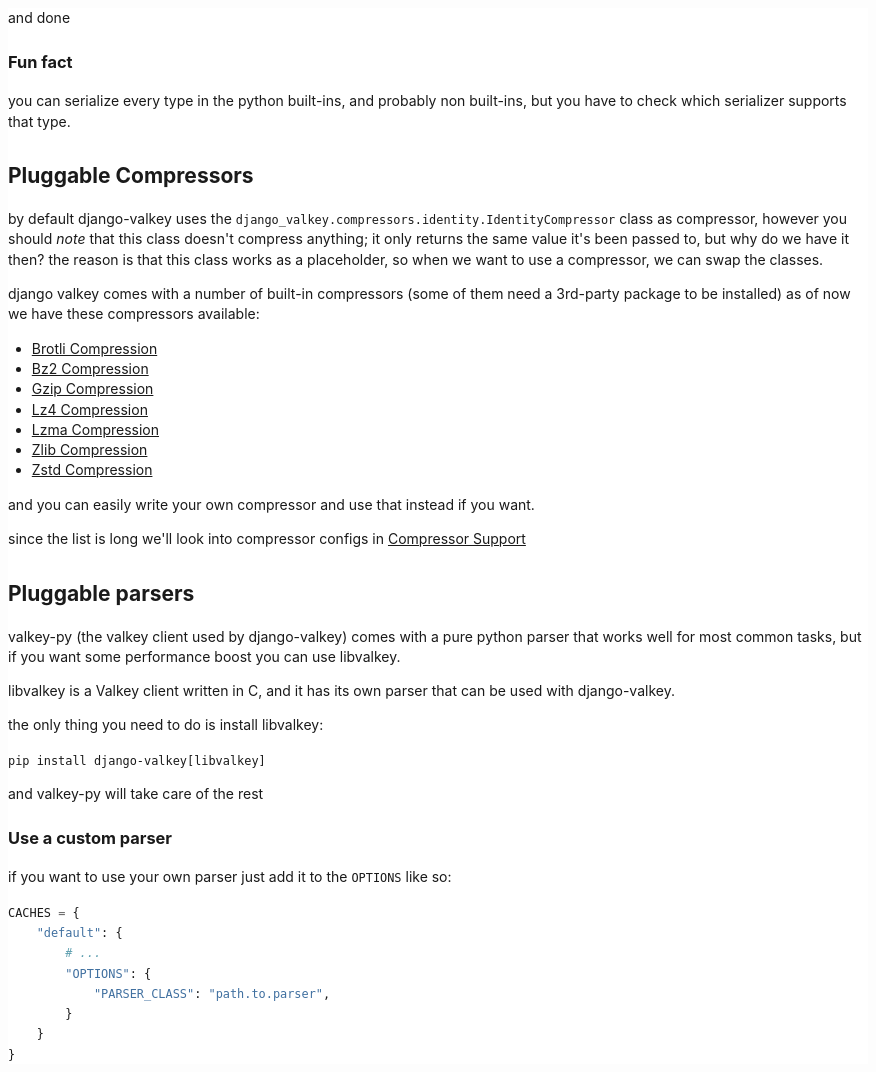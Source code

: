 and done

### Fun fact
you can serialize every type in the python built-ins, and probably non built-ins, but you have to check which serializer supports that type.

## Pluggable Compressors

by default django-valkey uses the `django_valkey.compressors.identity.IdentityCompressor` class as compressor, however you should *note* that this class doesn't compress anything;
it only returns the same value it's been passed to, but why do we have it then?
the reason is that this class works as a placeholder, so when we want to use a compressor, we can swap the classes.

django valkey comes with a number of built-in compressors (some of them need a 3rd-party package to be installed)
as of now we have these compressors available:

* [Brotli Compression](compressors.md#brotli-compression)
* [Bz2 Compression](compressors.md#bz2-compression)
* [Gzip Compression](compressors.md#gzip-compression)
* [Lz4 Compression](compressors.md#lz4-compression)
* [Lzma Compression](compressors.md#lzma-compression)
* [Zlib Compression](compressors.md#zlib-compression)
* [Zstd Compression](compressors.md#zstd-compression)

and you can easily write your own compressor and use that instead if you want.

since the list is long we'll look into compressor configs in [Compressor Support](compressors.md)

## Pluggable parsers

valkey-py (the valkey client used by django-valkey) comes with a pure python parser that works well for most common tasks, but if you want some performance boost you can use libvalkey.

libvalkey is a Valkey client written in C, and it has its own parser that can be used with django-valkey.

the only thing you need to do is install libvalkey:

```shell
pip install django-valkey[libvalkey]
```

and valkey-py will take care of the rest

### Use a custom parser

if you want to use your own parser just add it to the `OPTIONS` like so:

```python
CACHES = {
    "default": {
        # ...
        "OPTIONS": {
            "PARSER_CLASS": "path.to.parser",
        }
    }
}
```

-----

• **Task**
Pictures stay out; output the lines from the top of the listing above through the line containing "## Pluggable Compressors", exactly as they stand.

• **Exercise output**
Source code

: and done

### Fun fact
you can serialize every type in the python built-ins, and probably non built-ins, but you have to check which serializer supports that type.

## Pluggable Compressors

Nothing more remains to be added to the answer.